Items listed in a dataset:

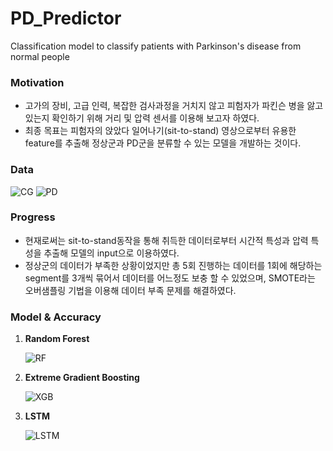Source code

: # PD_Predictor
Classification model to classify patients with Parkinson's disease from normal people

<h3>Motivation</h3>
  <ul>
  <li>고가의 장비, 고급 인력, 복잡한 검사과정을 거치지 않고 피험자가 파킨슨 병을 앓고 있는지 확인하기 위해 거리 및 압력 센서를 이용해 보고자 하였다.</li>
  <li>최종 목표는 피험자의 앉았다 일어나기(sit-to-stand) 영상으로부터 유용한 feature를 추출해 정상군과 PD군을 분류할 수 있는 모델을 개발하는 것이다.</li>
  </ul>

<h3>Data</h3>


![CG](https://user-images.githubusercontent.com/76942846/205491144-1eb58ac6-3104-47a2-9b11-0cdea7be402c.png)
![PD](https://user-images.githubusercontent.com/76942846/205491152-2d37be7b-4fef-4050-a462-316ed043b98c.png)

<h3>Progress</h3>
  <ul>
  <li>현재로써는 sit-to-stand동작을 통해 취득한 데이터로부터 시간적 특성과 압력 특성을 추출해 모델의 input으로 이용하였다.</li>
  <li>정상군의 데이터가 부족한 상황이었지만 총 5회 진행하는 데이터를 1회에 해당하는 segment를 3개씩 묶어서 데이터를 어느정도 보충 할 수 있었으며, SMOTE라는 오버샘플링 기법을
  이용해 데이터 부족 문제를 해결하였다.</li>
  </ul>
  
<h3>Model & Accuracy</h3>
  <ol>
  <li>
  <b>Random Forest</b>
  
  ![RF](https://user-images.githubusercontent.com/76942846/205668015-4a85f6e3-6c71-4e58-8f6b-f87d9713f2e6.png)

    
  </li>
  <li>
  <b>Extreme Gradient Boosting</b>
    
  ![XGB](https://user-images.githubusercontent.com/76942846/205668043-871e98e1-2de8-41b3-b375-12f43d1abedc.png)

    
  </li>
  
  <li>

  <b>LSTM</b>
    
  ![LSTM](https://user-images.githubusercontent.com/76942846/205668082-bbe5b915-6391-436c-b933-cd9a26797d9b.png)

   
  </li>
  </ol>
  
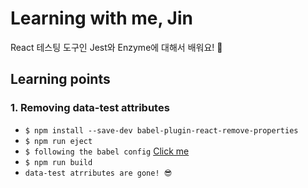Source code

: # Learning with me, Jin

React 테스팅 도구인 Jest와 Enzyme에 대해서 배워요! 🎉

## Learning points

### 1. Removing data-test attributes

- `$ npm install --save-dev babel-plugin-react-remove-properties`
- `$ npm run eject`
- `$ following the babel config`
  [Click me](https://www.npmjs.com/package/babel-plugin-react-remove-properties)
- `$ npm run build`
- `data-test atrributes are gone! 😎`
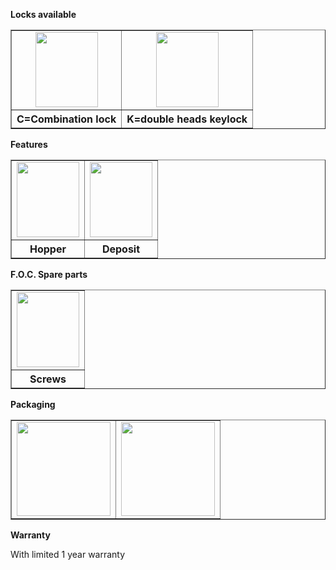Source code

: **Locks available**
  <table width="500" border="1" cellspacing="1">
      <tr align="center" valign="middle">
      <td><img src="http://en.qnnimg.com/products-info/locks-01.jpg" width="100" height="120" /></td>
      <td><img src="http://en.qnnimg.com/products-info/locks-02.jpg" width="100" height="120" /></td>
      </tr>
      <tr align="center" valign="middle"><th>C=Combination lock</th><th>K=double heads keylock</th></tr>
  </table>

**Features**
      <table width="500" border="1" cellspacing="1">
      <tr align="center" valign="middle">
      <td><img src="http://en.qnnimg.com/products-info/features-05.jpg" width="100" height="120" /></td>
      <td><img src="http://en.qnnimg.com/products-info/features-06.jpg" width="100" height="120" /></td>
      </tr>
      <tr align="center" valign="middle"><th>Hopper</th><th>Deposit</th></tr>
  </table>
  
**F.O.C. Spare parts**
  <table width="500" border="1" cellspacing="1">
      <tr align="center" valign="middle">
      <td><img src="http://en.qnnimg.com/products-info/foc-07.jpg" width="100" height="120" /></td>
      </tr>
      <tr align="center" valign="middle"><th>Screws</th></tr>
  </table>

**Packaging**

  <table width="500" border="1" cellspacing="1">
      <tr align="center" valign="middle">
      <td><img src="http://en.qnnimg.com/products-info/packaging-06.jpg" width="150" height="150" /></td>
      <td><img src="http://en.qnnimg.com/products-info/packaging-08.jpg" width="150" height="150" /></td>
      </tr>
  </table>

**Warranty**

With limited 1 year warranty
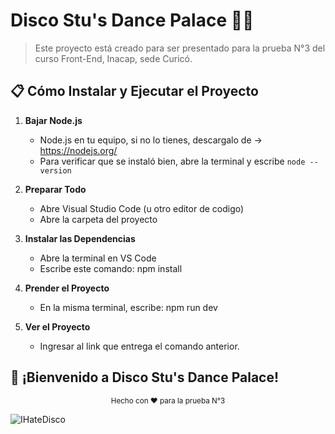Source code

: # Disco Stu's Dance Palace 🕺💃

> Este proyecto está creado para ser presentado para la prueba N°3 del curso Front-End, Inacap, sede Curicó.


## 📋 Cómo Instalar y Ejecutar el Proyecto

1. **Bajar Node.js**
    - Node.js en tu equipo, si no lo tienes, descargalo de -> https://nodejs.org/
    - Para verificar que se instaló bien, abre la terminal y escribe `node --version`

2. **Preparar Todo**
    - Abre Visual Studio Code (u otro editor de codigo)
    - Abre la carpeta del proyecto

3. **Instalar las Dependencias**
    - Abre la terminal en VS Code 
    - Escribe este comando: npm install

4. **Prender el Proyecto**
    - En la misma terminal, escribe: npm run dev

5. **Ver el Proyecto**
    - Ingresar al link que entrega el comando anterior.


## 🎉 ¡Bienvenido a Disco Stu's Dance Palace!


<div align="center">
  <sub>Hecho con ❤️ para la prueba N°3</sub>
</div>

![IHateDisco](/Imagenes/iHateDisco.gif)
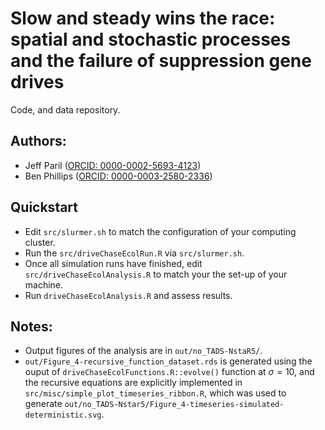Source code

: # Slow and steady wins the race: spatial and stochastic processes and the failure of suppression gene drives

Code, and data repository.

## Authors:
- Jeff Paril ([ORCID: 0000-0002-5693-4123](https://orcid.org/0000-0002-5693-4123))
- Ben Phillips ([ORCID: 0000-0003-2580-2336](https://orcid.org/0000-0003-2580-2336))

## Quickstart
- Edit `src/slurmer.sh` to match the configuration of your computing cluster.
- Run the `src/driveChaseEcolRun.R` via `src/slurmer.sh`.
- Once all simulation runs have finished, edit `src/driveChaseEcolAnalysis.R` to match your the set-up of your machine.
- Run `driveChaseEcolAnalysis.R` and assess results.

## Notes:

- Output figures of the analysis are in `out/no_TADS-NstaR5/`.
- `out/Figure_4-recursive_function_dataset.rds` is generated using the ouput of `driveChaseEcolFunctions.R::evolve()` function at $\sigma=10$, and the recursive equations are explicitly implemented in `src/misc/simple_plot_timeseries_ribbon.R`, which was used to generate `out/no_TADS-Nstar5/Figure_4-timeseries-simulated-deterministic.svg`.
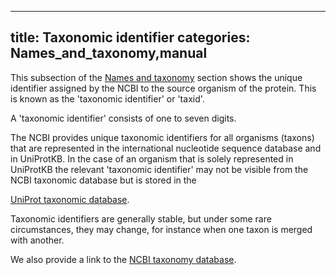 
---
title: Taxonomic identifier
categories: Names_and_taxonomy,manual
---

This subsection of the [Names and taxonomy](http://www.uniprot.org/help/names%5Fand%5Ftaxonomy%5Fsection) section shows the unique identifier assigned by the NCBI to the source organism of the protein. This is known as the 'taxonomic identifier' or 'taxid'.

A 'taxonomic identifier' consists of one to seven digits.

The NCBI provides unique taxonomic identifiers for all organisms (taxons) that are represented in the international nucleotide sequence database and in UniProtKB. In the case of an organism that is solely represented in UniProtKB the relevant 'taxonomic identifier' may not be visible from the NCBI taxonomic database but is stored in the  
  
[UniProt taxonomic database](http://www.uniprot.org/taxonomy/).

Taxonomic identifiers are generally stable, but under some rare circumstances, they may change, for instance when one taxon is merged with another.

We also provide a link to the [NCBI taxonomy database](http://www.ncbi.nlm.nih.gov/Taxonomy/).
        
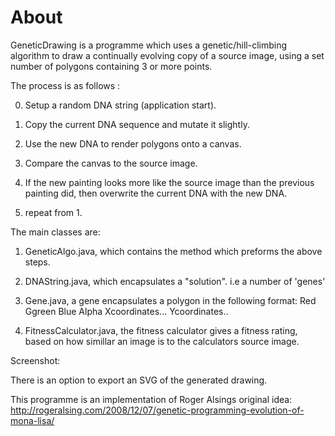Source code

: About
==============

GeneticDrawing is a programme which uses a genetic/hill-climbing algorithm to draw a continually evolving copy of a source image, using a set number of polygons containing 3 or more points. 

The process is as follows :

0) Setup a random DNA string  (application start).

1) Copy the current DNA sequence and mutate it slightly.

2) Use the new DNA to render polygons onto a canvas.

3) Compare the canvas to the source image.

4) If the new painting looks more like the source image than the previous painting did, then overwrite the current DNA with the new DNA.

5) repeat from 1.

The main classes are:

1) GeneticAlgo.java, which contains the method which preforms the above steps.

2) DNAString.java, which encapsulates a "solution". i.e a number of 'genes'

3) Gene.java, a gene encapsulates a polygon in the following format: Red Ggreen Blue Alpha Xcoordinates... Ycoordinates..

4) FitnessCalculator.java, the fitness calculator gives a fitness rating, based on how simillar an image is to the calculators source image.

Screenshot:


There is an option to export an SVG of the generated drawing.

This programme is an implementation of Roger Alsings original idea: http://rogeralsing.com/2008/12/07/genetic-programming-evolution-of-mona-lisa/



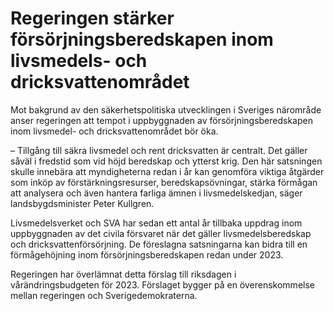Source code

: # Regeringen stärker försörjningsberedskapen inom livsmedels- och dricksvattenområdet

Mot bakgrund av den säkerhetspolitiska utvecklingen i Sveriges närområde anser regeringen att tempot i uppbyggnaden av försörjningsberedskapen inom livsmedel\- och dricksvattenområdet bör öka.

– Tillgång till säkra livsmedel och rent dricksvatten är centralt. Det gäller såväl i fredstid som vid höjd beredskap och ytterst krig. Den här satsningen skulle innebära att myndigheterna redan i år kan genomföra viktiga åtgärder som inköp av förstärkningsresurser, beredskapsövningar, stärka förmågan att analysera och även hantera farliga ämnen i livsmedelskedjan, säger landsbygdsminister Peter Kullgren.

Livsmedelsverket och SVA har sedan ett antal år tillbaka uppdrag inom uppbyggnaden av det civila försvaret när det gäller livsmedelsberedskap och dricksvattenförsörjning. De föreslagna satsningarna kan bidra till en förmågehöjning inom försörjningsberedskapen redan under 2023\.

Regeringen har överlämnat detta förslag till riksdagen i vårändringsbudgeten för 2023\. Förslaget bygger på en överenskommelse mellan regeringen och Sverigedemokraterna.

- [To do] Lines of the data above that include the string "ORCID" must each be copied.

- [Answer to the exercise]
- Jeff Paril ([ORCID: 0000-0002-5693-4123](https://orcid.org/0000-0002-5693-4123))
- Ben Phillips ([ORCID: 0000-0003-2580-2336](https://orcid.org/0000-0003-2580-2336))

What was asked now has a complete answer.